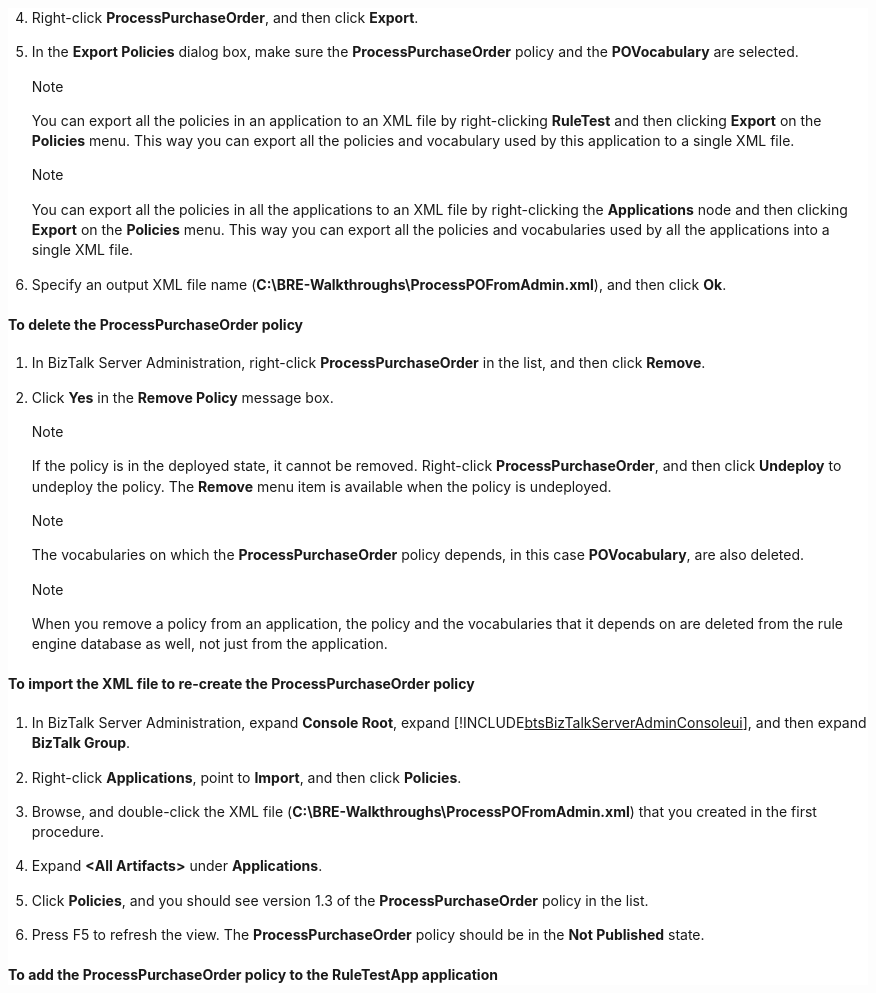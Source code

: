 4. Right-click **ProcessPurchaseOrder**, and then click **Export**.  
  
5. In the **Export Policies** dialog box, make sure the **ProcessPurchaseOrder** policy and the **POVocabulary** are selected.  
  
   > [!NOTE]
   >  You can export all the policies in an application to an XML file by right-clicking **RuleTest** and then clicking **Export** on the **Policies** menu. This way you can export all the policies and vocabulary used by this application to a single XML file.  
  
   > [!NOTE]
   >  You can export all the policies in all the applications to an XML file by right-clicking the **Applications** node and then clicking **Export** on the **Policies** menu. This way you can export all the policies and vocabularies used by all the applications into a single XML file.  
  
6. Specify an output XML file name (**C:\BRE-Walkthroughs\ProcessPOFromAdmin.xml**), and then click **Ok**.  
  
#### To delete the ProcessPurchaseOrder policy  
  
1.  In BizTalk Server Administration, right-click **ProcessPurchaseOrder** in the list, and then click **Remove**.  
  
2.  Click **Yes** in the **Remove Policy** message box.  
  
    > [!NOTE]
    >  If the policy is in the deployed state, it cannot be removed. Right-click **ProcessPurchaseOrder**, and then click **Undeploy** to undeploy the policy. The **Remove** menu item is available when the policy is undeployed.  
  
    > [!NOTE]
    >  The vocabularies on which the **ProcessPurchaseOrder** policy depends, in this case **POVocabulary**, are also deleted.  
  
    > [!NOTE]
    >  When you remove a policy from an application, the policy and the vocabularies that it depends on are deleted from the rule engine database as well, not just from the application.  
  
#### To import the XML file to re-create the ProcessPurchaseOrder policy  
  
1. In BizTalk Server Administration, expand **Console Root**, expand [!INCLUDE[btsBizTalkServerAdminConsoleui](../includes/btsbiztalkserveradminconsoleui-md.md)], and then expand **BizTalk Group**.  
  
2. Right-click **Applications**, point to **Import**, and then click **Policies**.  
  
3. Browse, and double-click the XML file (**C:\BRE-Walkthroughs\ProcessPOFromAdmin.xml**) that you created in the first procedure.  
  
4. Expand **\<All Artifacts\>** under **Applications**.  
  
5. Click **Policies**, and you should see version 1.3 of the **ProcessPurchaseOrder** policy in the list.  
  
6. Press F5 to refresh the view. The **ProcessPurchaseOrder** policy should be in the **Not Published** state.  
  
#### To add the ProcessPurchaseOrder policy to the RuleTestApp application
_ _ _ _ _
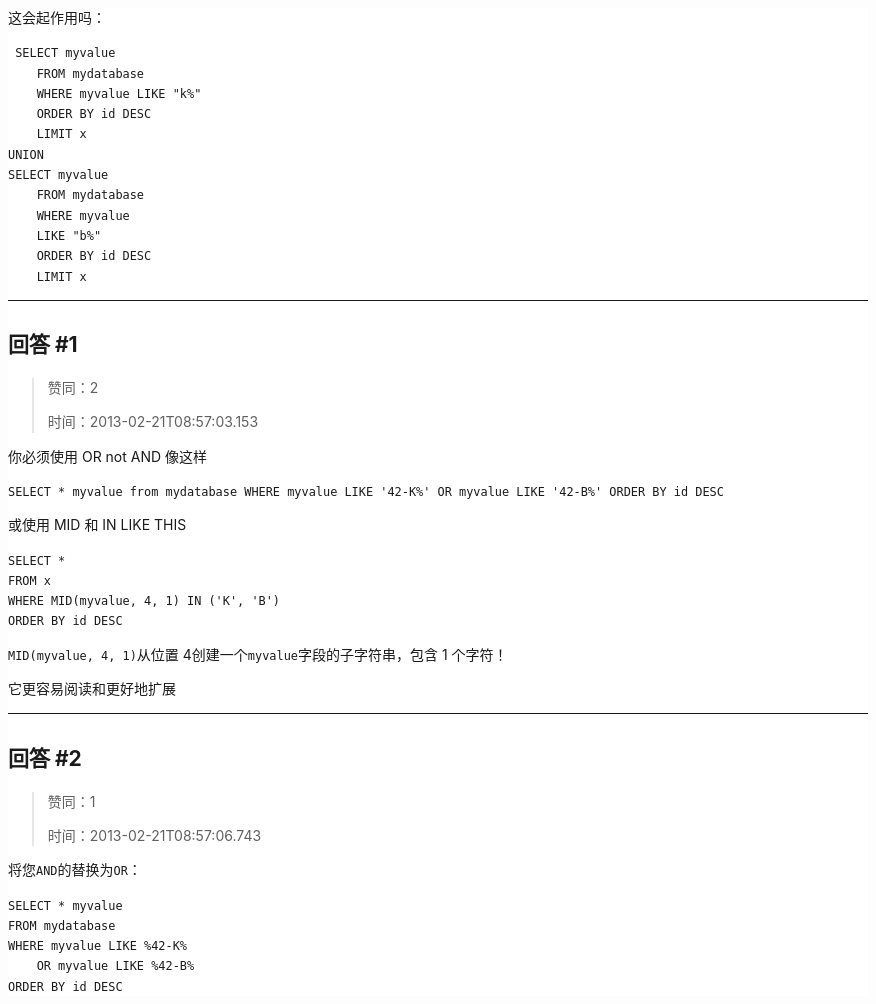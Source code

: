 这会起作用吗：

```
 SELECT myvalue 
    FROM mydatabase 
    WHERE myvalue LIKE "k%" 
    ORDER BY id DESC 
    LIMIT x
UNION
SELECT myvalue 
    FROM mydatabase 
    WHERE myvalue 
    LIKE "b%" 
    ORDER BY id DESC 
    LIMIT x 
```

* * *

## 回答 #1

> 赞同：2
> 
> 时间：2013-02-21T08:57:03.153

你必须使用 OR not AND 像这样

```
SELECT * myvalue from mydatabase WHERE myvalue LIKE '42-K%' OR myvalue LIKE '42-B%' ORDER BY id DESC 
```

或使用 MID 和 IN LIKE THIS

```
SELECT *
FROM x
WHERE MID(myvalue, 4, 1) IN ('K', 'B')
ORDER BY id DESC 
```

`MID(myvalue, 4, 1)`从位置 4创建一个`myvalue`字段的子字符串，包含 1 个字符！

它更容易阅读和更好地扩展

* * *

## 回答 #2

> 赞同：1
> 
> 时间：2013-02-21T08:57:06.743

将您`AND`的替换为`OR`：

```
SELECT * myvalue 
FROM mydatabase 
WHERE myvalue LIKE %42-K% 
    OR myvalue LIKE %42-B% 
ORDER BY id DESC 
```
_ _ _ _ _
▶ [Problem details] Among the lines above, find those with the string "depends" and copy them.

▶ [Reply to the exercise]
    >  The vocabularies on which the **ProcessPurchaseOrder** policy depends, in this case **POVocabulary**, are also deleted.  
    >  When you remove a policy from an application, the policy and the vocabularies that it depends on are deleted from the rule engine database as well, not just from the application.  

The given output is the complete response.